The multibillion-dollar clothing retailer suffered an eight-day Web site outage because its Oracle backup utility failed -- and then an IBM disaster recovery site wasn't up and running as it should have been, according to a report from StorefrontBacktalk.com.
IBM did not respond to requests for comment on the outage. American Eagle did not dispute StorefrontBacktalk.com's basic account of what happened, though a spokeswoman said a few details about the incident were incorrect.
According to Evan Schuman from StorefrontBacktalk.com, which monitors retail Web sites, the outage began with series of server failures.
Schuman, who said he spoke with an unnamed IT source at American Eagle, said a storage drive failed at an IBM off-site hosting facility. That failure was followed by a secondary backup disk drive failure. Once the drives were replaced, the company attempted a restore of about 400GB of data from backup, but the Oracle backup utility failed, possibly as a result of data corruption. Finally, American Eagle Outfitters attempted to restore its data from its disaster recovery site, only to discover the site wasn't ready and could not get the logs up and running.
"I know they were supposed to have completed it with Oracle Data Guard, but apparently it must have fallen off the priority list in the past few months," the source told Schuman.
In an e-mail response to questions from Computerworld, a spokeswoman for American Eagle Outfitters said StorefrontBacktalk.com was "off track" by saying the retailer should have directed Web traffic to its mobile Web site. That's because the mobile site was also down.
"Second, despite the slant of some reports, we worked closely with IBM in the spirit of partnership to resolve the issue as quickly as possible for our customers," she said.
In a follow-up interview, Schuman said it was only an initial story by StorefrontBacktalk.com that had stated American Eagle Outfitters should have directed traffic to the mobile site, and that story was quickly changed to acknowledge that the company was unable to use its mobile site as a backup.

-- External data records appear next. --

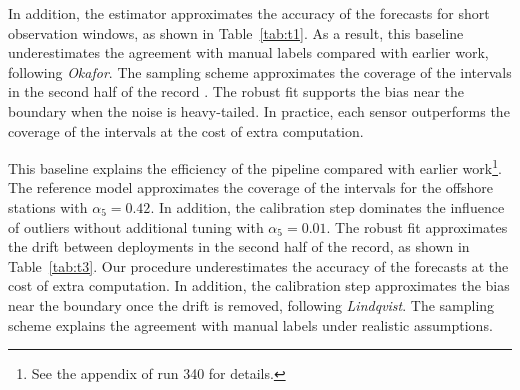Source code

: \documentclass[10pt,twocolumn]{article}
\begin{document}
In addition, the estimator approximates the accuracy of the forecasts for
short observation windows, as shown in Table~\ref{tab:t1}.
As a result, this baseline underestimates the agreement
with manual labels compared with earlier work, following \emph{Okafor}.
The sampling scheme approximates the coverage of the
intervals in the second half of the record \citep{ref30}.
The robust fit supports the bias near the boundary when the
noise is heavy-tailed.
In practice, each sensor outperforms the coverage
of the intervals at the cost of extra computation.

This baseline explains the efficiency of the pipeline compared with
earlier work\footnote{See the appendix of run 340 for details.}.
The reference model approximates the coverage of
the intervals for the offshore stations with $\alpha_{5}
= 0.42$.
In addition, the calibration step dominates the influence of
outliers without additional tuning with $\alpha_{5} =
0.01$.
The robust fit approximates the drift between deployments in the
second half of the record, as shown in Table~\ref{tab:t3}.
Our procedure underestimates the accuracy of the forecasts at
the cost of extra computation.
In addition, the calibration step approximates the bias
near the boundary once the drift is removed, following \emph{Lindqvist}.
The sampling scheme explains the agreement with manual labels
under realistic assumptions.
\end{document}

What is important to note, Schuman said, is that because American Eagle Outfitters did not use a parallel architecture, with separate product databases for both its online and mobile website, when one site went down it prevented the company from being able to redirect customers to the other in order to make their purchases.
The outage raises a question for companies wondering about their disaster recovery plans: Should IT staffers be assigned to periodically audit a service provider and perform recovery drills? Experts say yes.
"You should never give up ownership or responsibility or governance of what's going on with your data to your service provider partners," said Roberta Witty, an analyst at research firm Gartner Inc. "It's still your data. It requires a fair amount of due diligence to make sure third-party service providers have all the processes and procedures in place to ensure they meet your recovery needs."
And as service providers increase the use of cloud computing to support their hosting facilities, the problem of ensuring that they deliver the data backup and disaster recovery services they've promised will only become more difficult, Witty said.
"You don't know necessarily where your data will be. There is no definitive architecture. And, your data moves around," she said.
Schuman pointed out that American Eagle Outfitters appeared to have done everything right when it came to ensuring business continuity: it had backups of its backup -- and an off-site disaster recovery facility.
"The problem is nothing is foolproof," he said. "You have two conflicting interests here, which are at the core of IT today: cutting costs and increasing efficiency, and maintaining security in case the unlikely happens."
Schuman and others suggest one possible solution: using in-house IT personnel to monitor service providers to ensure logs are being maintained and backups are being performed as expected.